– Но разве Бог – человек?
– Человек, – не смущаясь, пробормотал кантор. – Единственный и настоящий.
– А мы?
– Мы? Мы – домашние животные: коровы, козы, собаки. Сидим в конуре, звякаем цепями, жуем в стойлах сено и радуемся, когда нас одарят лишней охапкой. Мендель Пекелис сколько сена тебе подбросил?
– Мендель Пекелис заплатил мне овсом.
– Ты парень – не промах, – рассмеялся Шнеер, и легкий ветерок восхищения взъерошил тучку его мохнатых бровей. Только сейчас Эзра заметил, сколько у него морщин – на лбу, на скулах, на высохших руках, – он словно весь был обнесен реденьким частоколом.
– У меня есть к тебе предложение, – сказал Шнеер.
– Но вы же совсем меня не знаете, – промолвил Эзра и снова глянул в окно, за которым под желтым ливнем расхаживала Данута.
– А что я должен о тебе знать? Мы все равно друг о друге ничего не знаем, кроме того, что родились и, когда придет наш час, умрем. Разве ты можешь к этому что-нибудь добавить?
– Нет, – сказал Эзра.
– Я – кантор, – теперь и Шнеер отпил из своей кружки. – Я должен слышать, а не знать. У тебя не голос, а ветвь саронского винограда, которую подтачивают черви. Я берусь их вывести, и все синагоги Литвы и Польши будут наперебой приглашать тебя и платить не овсом, а чистым золотом.
– Поздно, реб Шнеер.
– Что значит поздно? Я в молодости тоже харкал кровью, а вот же дожил до глубокой старости. Я в молодости тоже волочился за христианками, а ведь вот – остался евреем. Почему? Потому, что не базарные песенки распевал, а молитвы.
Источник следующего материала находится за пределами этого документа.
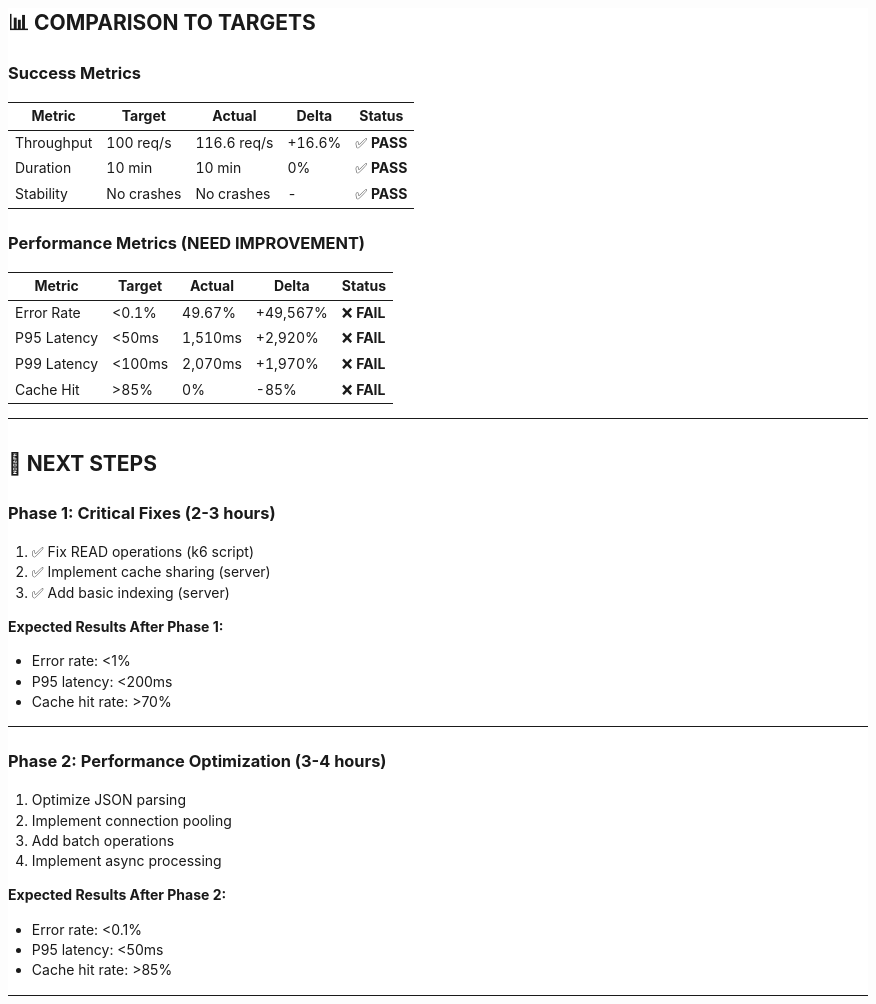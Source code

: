 ## 📊 **COMPARISON TO TARGETS**

### **Success Metrics**
| Metric | Target | Actual | Delta | Status |
|--------|--------|--------|-------|--------|
| Throughput | 100 req/s | 116.6 req/s | +16.6% | ✅ **PASS** |
| Duration | 10 min | 10 min | 0% | ✅ **PASS** |
| Stability | No crashes | No crashes | - | ✅ **PASS** |

### **Performance Metrics (NEED IMPROVEMENT)**
| Metric | Target | Actual | Delta | Status |
|--------|--------|--------|-------|--------|
| Error Rate | <0.1% | 49.67% | +49,567% | ❌ **FAIL** |
| P95 Latency | <50ms | 1,510ms | +2,920% | ❌ **FAIL** |
| P99 Latency | <100ms | 2,070ms | +1,970% | ❌ **FAIL** |
| Cache Hit | >85% | 0% | -85% | ❌ **FAIL** |

---

## 🎯 **NEXT STEPS**

### **Phase 1: Critical Fixes** (2-3 hours)
1. ✅ Fix READ operations (k6 script)
2. ✅ Implement cache sharing (server)
3. ✅ Add basic indexing (server)

**Expected Results After Phase 1:**
- Error rate: <1%
- P95 latency: <200ms
- Cache hit rate: >70%

---

### **Phase 2: Performance Optimization** (3-4 hours)
1. Optimize JSON parsing
2. Implement connection pooling
3. Add batch operations
4. Implement async processing

**Expected Results After Phase 2:**
- Error rate: <0.1%
- P95 latency: <50ms
- Cache hit rate: >85%

---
Молитвы лечат, как парное молоко, поверь мне.
– Да, но я же не один.
– Что значит – не один?
– Ни в одной синагоге Литвы и Польши не станут слушать меня, узнав, что я… ну, что она – полька… – сказал Эзра и снова глянул в окно.
Данута перебрасывала котомку из одной руки в другую и делала ему какие-то знаки губами: мол, кончай, сколько можно разговаривать. Эзру уже самого тяготило краснобайство Шнеера. Он все равно не бросит свои скитания, не предпочтет сытую оседлость своим голодным странствиям, не будет распевать молитвы. Толпе нужны не молитвы. Толпе нужны грубые и ясные слова. Его, Эзру, манят площади, трактиры, он любит будоражить народ, науськивать, подстрекать против гонителей и лихоимцев. Эзра мечтает не обо всех синагогах Литвы и Польши, а о своем театре с крышей и сценой, с актерами и зрителями, с хлопками и криками восторга. Однажды он был в таком театре в Вильно. Он попросился бы туда, но кто его с таким акцентом примет? А еврейских театров нигде нет – ни в Варшаве, ни в Петербурге, ни в Киеве. Играют по-русски, по-немецки, по-фински, но только не по-еврейски. Запрещено! Хорошо еще, по-еврейски можно молиться. Молиться и проклинать.
– У меня тоже была жена, да будет ей хоть в раю сладко.
Шнеер зашагал по комнате, подошел к окну, протер стекла, чтобы получше разглядеть Дануту.
– А ты… ты что – не мог найти другую?